My inner culinary daredevil was scanning the menu when I saw that they had tacos de lengua (roughly $7 for three)…or for those who don’t habla the espanol, lengua=beef tongue. I was pretty nervous when ordering the tongue tacos because I was wondering whether or not they would chop up the tongue to make it a bit more palatable or would I end up having to French kiss my taco in order to eat it? During the waiting time, I paid a visit to the most comprehensive salsa bar I have ever seen in a Mexican restaurant. There are over 20 different types of toppings ranging from the mildest pico de gallo to some sauces/relishes that would call for a colostomy bag for those uninitiated to spicy foods. Personally, I always go for the XXX.5 or the XXXX (the spiciest) salsas, a salsa verde (green sauce) and queso fundido (melted cheese), respectively.
Upon sitting down at my table, like clockwork, the staff brought the complementary, bottomless tortilla chips that are warm from the oven and are a great bargain/compliment to the freshly made salsas. I must emphasize that the amount of food that you get at this establishment is definitely inversely proportional to the price as I soon found out when I was face to face with my tacos de lengua.

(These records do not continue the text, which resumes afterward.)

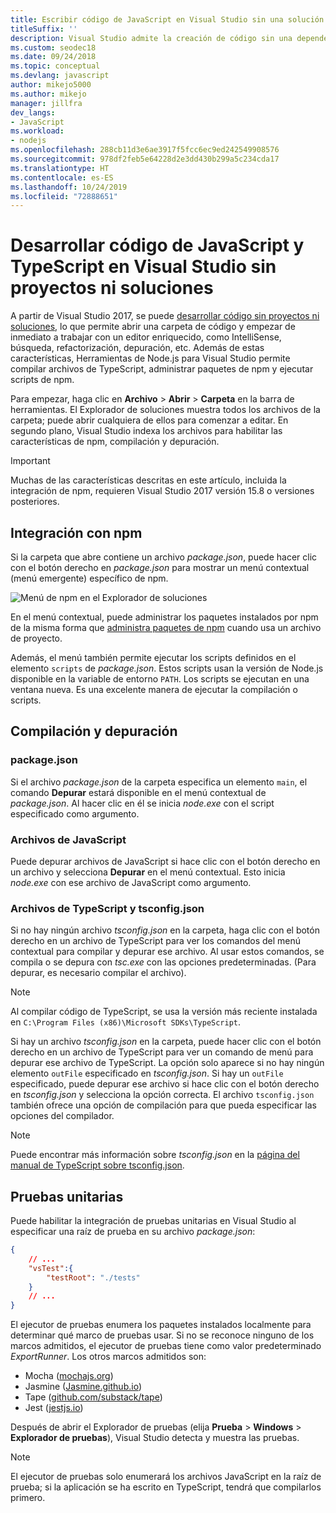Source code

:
 ```yaml
---
title: Escribir código de JavaScript en Visual Studio sin una solución o un proyecto
titleSuffix: ''
description: Visual Studio admite la creación de código sin una dependencia en un archivo de proyecto o de solución
ms.custom: seodec18
ms.date: 09/24/2018
ms.topic: conceptual
ms.devlang: javascript
author: mikejo5000
ms.author: mikejo
manager: jillfra
dev_langs:
- JavaScript
ms.workload:
- nodejs
ms.openlocfilehash: 288cb11d3e6ae3917f5fcc6ec9ed242549908576
ms.sourcegitcommit: 978df2feb5e64228d2e3dd430b299a5c234cda17
ms.translationtype: HT
ms.contentlocale: es-ES
ms.lasthandoff: 10/24/2019
ms.locfileid: "72888651"
---
```

# <a name="develop-javascript-and-typescript-code-in-visual-studio-without-solutions-or-projects"></a>Desarrollar código de JavaScript y TypeScript en Visual Studio sin proyectos ni soluciones

A partir de Visual Studio 2017, se puede [desarrollar código sin proyectos ni soluciones](../ide/develop-code-in-visual-studio-without-projects-or-solutions.md), lo que permite abrir una carpeta de código y empezar de inmediato a trabajar con un editor enriquecido, como IntelliSense, búsqueda, refactorización, depuración, etc. Además de estas características, Herramientas de Node.js para Visual Studio permite compilar archivos de TypeScript, administrar paquetes de npm y ejecutar scripts de npm.

Para empezar, haga clic en **Archivo** > **Abrir** > **Carpeta** en la barra de herramientas. El Explorador de soluciones muestra todos los archivos de la carpeta; puede abrir cualquiera de ellos para comenzar a editar. En segundo plano, Visual Studio indexa los archivos para habilitar las características de npm, compilación y depuración.

> [!IMPORTANT]
> Muchas de las características descritas en este artículo, incluida la integración de npm, requieren Visual Studio 2017 versión 15.8 o versiones posteriores.

## <a name="npm-integration"></a>Integración con npm

Si la carpeta que abre contiene un archivo *package.json*, puede hacer clic con el botón derecho en *package.json* para mostrar un menú contextual (menú emergente) específico de npm.

![Menú de npm en el Explorador de soluciones](../javascript/media/solution-explorer-npm-ctx.png)

En el menú contextual, puede administrar los paquetes instalados por npm de la misma forma que [administra paquetes de npm](npm-package-management.md) cuando usa un archivo de proyecto.

Además, el menú también permite ejecutar los scripts definidos en el elemento `scripts` de *package.json*. Estos scripts usan la versión de Node.js disponible en la variable de entorno `PATH`. Los scripts se ejecutan en una ventana nueva. Es una excelente manera de ejecutar la compilación o scripts.

## <a name="build-and-debug"></a>Compilación y depuración

### <a name="packagejson"></a>package.json
Si el archivo *package.json* de la carpeta especifica un elemento `main`, el comando **Depurar** estará disponible en el menú contextual de *package.json*.
Al hacer clic en él se inicia *node.exe* con el script especificado como argumento.

### <a name="javascript-files"></a>Archivos de JavaScript
Puede depurar archivos de JavaScript si hace clic con el botón derecho en un archivo y selecciona **Depurar** en el menú contextual. Esto inicia *node.exe* con ese archivo de JavaScript como argumento.

### <a name="typescript-files-and-tsconfigjson"></a>Archivos de TypeScript y tsconfig.json
Si no hay ningún archivo *tsconfig.json* en la carpeta, haga clic con el botón derecho en un archivo de TypeScript para ver los comandos del menú contextual para compilar y depurar ese archivo. Al usar estos comandos, se compila o se depura con *tsc.exe* con las opciones predeterminadas. (Para depurar, es necesario compilar el archivo).

> [!NOTE]
> Al compilar código de TypeScript, se usa la versión más reciente instalada en `C:\Program Files (x86)\Microsoft SDKs\TypeScript`.

Si hay un archivo *tsconfig.json* en la carpeta, puede hacer clic con el botón derecho en un archivo de TypeScript para ver un comando de menú para depurar ese archivo de TypeScript. La opción solo aparece si no hay ningún elemento `outFile` especificado en *tsconfig.json*. Si hay un `outFile` especificado, puede depurar ese archivo si hace clic con el botón derecho en *tsconfig.json* y selecciona la opción correcta. El archivo `tsconfig.json` también ofrece una opción de compilación para que pueda especificar las opciones del compilador.

> [!NOTE]
> Puede encontrar más información sobre *tsconfig.json* en la [página del manual de TypeScript sobre tsconfig.json](https://www.typescriptlang.org/docs/handbook/tsconfig-json.html).

## <a name="unit-tests"></a>Pruebas unitarias
Puede habilitar la integración de pruebas unitarias en Visual Studio al especificar una raíz de prueba en su archivo *package.json*:

```json
{
    // ...
    "vsTest":{
        "testRoot": "./tests"
    }
    // ...
}
```

El ejecutor de pruebas enumera los paquetes instalados localmente para determinar qué marco de pruebas usar.
Si no se reconoce ninguno de los marcos admitidos, el ejecutor de pruebas tiene como valor predeterminado *ExportRunner*. Los otros marcos admitidos son:
* Mocha ([mochajs.org](https://mochajs.org/))
* Jasmine ([Jasmine.github.io](https://jasmine.github.io/))
* Tape ([github.com/substack/tape](https://github.com/substack/tape))
* Jest ([jestjs.io](https://jestjs.io/))

Después de abrir el Explorador de pruebas (elija **Prueba** > **Windows** > **Explorador de pruebas**), Visual Studio detecta y muestra las pruebas.

> [!NOTE]
> El ejecutor de pruebas solo enumerará los archivos JavaScript en la raíz de prueba; si la aplicación se ha escrito en TypeScript, tendrá que compilarlos primero.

Thankfully they diced up the beef tongue into small cubes, but at the same time it was quite a shock to still see the taste buds on the individual pieces of meat (quite a surreal experience). As shown in the picture, the tacos also had chopped onions and a good amount of cilantro with a slice of lime to provide a nice zesty aftertaste. The actual flavor of the tongue was quite savory which I would liken to a rich hamburger, but I think eating such a meal is more of a test of mind over matter due to the texture of the meat. I have found that many American consumers are turned off by the mere texture of a dish, i.e. the chewiness of the tongue in this case, which may not be the same problem in other cultures. It was aptly summed up by Travel Channel host Anthony Bourdain, “If the typical American eater has to chew the food more than three times, then it will be labeled as being gross”. To compliment the tacos, I got a jarritos tamarindo (tamarind is a common flavoring in Latin America which I can only liken to a variant of iced tea flavor) which is soft drink commonly found in Mexico. By the time I finished, I was stuffed, satisfied, and thinking about my next adventure as a gourmand.
So if you’re tired of getting the typical bland burrito bowls from Chipotle or the guilty pleasures from Taco Bell’s late-night drive through (though you can never go wrong with the cinnamon twists), hurry on over to Taco Grill in Westmont for simple, authentic, but delicious food at pedestrian prices. This establishment truly is a testament that you should not judge a restaurant solely on its paint job.